Le représentant d'Amnesty International a déclaré que, pour causes de difficultés économiques, beaucoup de femmes n'avaient plus accès aux soins de santé maternelle. Toutefois, a-t-il ajouté, les États peuvent faire des progrès quand ils ont la volonté politique de réduire la mortalité et morbidité maternelle. La représentante de Center for Reproductive Rights (au nom de plusieurs autres organisations non gouvernementales1) a estimé que les progrès durables ne seraient possibles que si sont réellement garantis les droits sexuels des femmes, y compris leurs droits reproductifs, et a encouragé le Conseil à entériner les conclusions du rapport du Haut Commissariat aux droits de l'homme, et la Haut-Commissaire à présenter ce rapport lors du Sommet de septembre sur les objectifs du Millénaire pour le développement.

Conclusions des panélistes

MME BARAHONA RIERA est revenue sur une question relative à la coopération internationale et a estimé que la réunion du mois de septembre sur l'évaluation des progrès en vue de la réalisation des objectifs du Millénaire pour le développement permettra de mieux envisager la forme que prendra cette coopération en vue de 2015. Il faut que les parties s'acquittent de leurs obligations et garantissent les droits des femmes, a-t-elle rappelé, précisant que les services fondamentaux de santé génésique devraient être considérés comme prioritaires et devraient être gratuits.
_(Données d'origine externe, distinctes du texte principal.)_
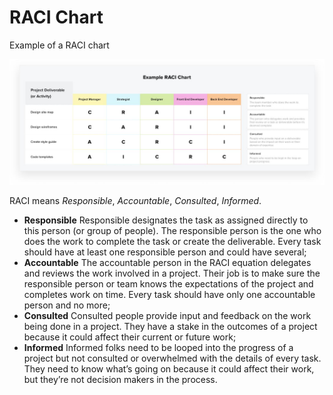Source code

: # RACI Chart

Example of a RACI chart

![raci](./assets/RACI%20chart.jpg)

RACI means *Responsible*, *Accountable*, *Consulted*, *Informed*.

* **Responsible** Responsible designates the task as assigned directly to this person (or group of people). The responsible person is the one who does the work to complete the task or create the deliverable. Every task should have at least one responsible person and could have several;
* **Accountable** The accountable person in the RACI equation delegates and reviews the work involved in a project. Their job is to make sure the responsible person or team knows the expectations of the project and completes work on time. Every task should have only one accountable person and no more;
* **Consulted** Consulted people provide input and feedback on the work being done in a project. They have a stake in the outcomes of a project because it could affect their current or future work;
* **Informed** Informed folks need to be looped into the progress of a project but not consulted or overwhelmed with the details of every task. They need to know what’s going on because it could affect their work, but they’re not decision makers in the process.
MME FRIED a, à l'instar de plusieurs intervenants, relevé l'importance du huitième objectif, relatif au partenariat international. La coopération internationale est de la plus haute importance. Elle a également insisté sur l'importance de concevoir la lutte contre la mortalité et la morbidité maternelles évitables dans le cadre d'une approche de droits de l'homme.

MME TOURÉ a rappelé que les États ont l'obligation de prendre des mesures pour réaliser pleinement tous les différents droits, y compris le droit à la santé et le droit à la vie. Il faut aider les pays en développement à garantir ces droits. Le Conseil des droits de l'homme a d'ailleurs demandé aux pays développés d'honorer les engagements auxquels ils ont souscrits, s'agissant notamment de l'assistance aux pays en développement, a-t-elle rappelé. Elle a expliqué que le Fonds des Nations Unies pour la population aidait les pays à éliminer les barrières financières qui entravent l'accès des femmes aux services de santé, ainsi qu'à s'atteler aux causes de la mortalité maternelle comme l'insuffisance de l'éducation des filles et les mariages et grossesses précoces.

M. FATHALLA a fait observer que deux options s'offrent à la communauté internationale: soit elle considère la mortalité maternelle comme un problème de droits de l'homme, fait autre chose et progresse, soit elle continue comme d'habitude. Si elle choisit cette deuxième option, nous ne pouvons pas s'attendre à ce qu'elle relève les défis, a-t-il mis en garde.

M. FRISANCHO a souligné l'importance de la volonté politique: il faut que les États consentent à ce que les femmes aient voix au chapitre. Il faut renforcer les capacités, promouvoir l'autonomisation des femmes et assurer leur participation. Nous savons ce qu'il faut faire pour lutter contre la mortalité maternelle, mais si nous n'écoutons pas les personnes directement concernées, nous échouerons, a-t-il averti. Il a également relevé l'importance de toucher les populations résidant dans les campagnes.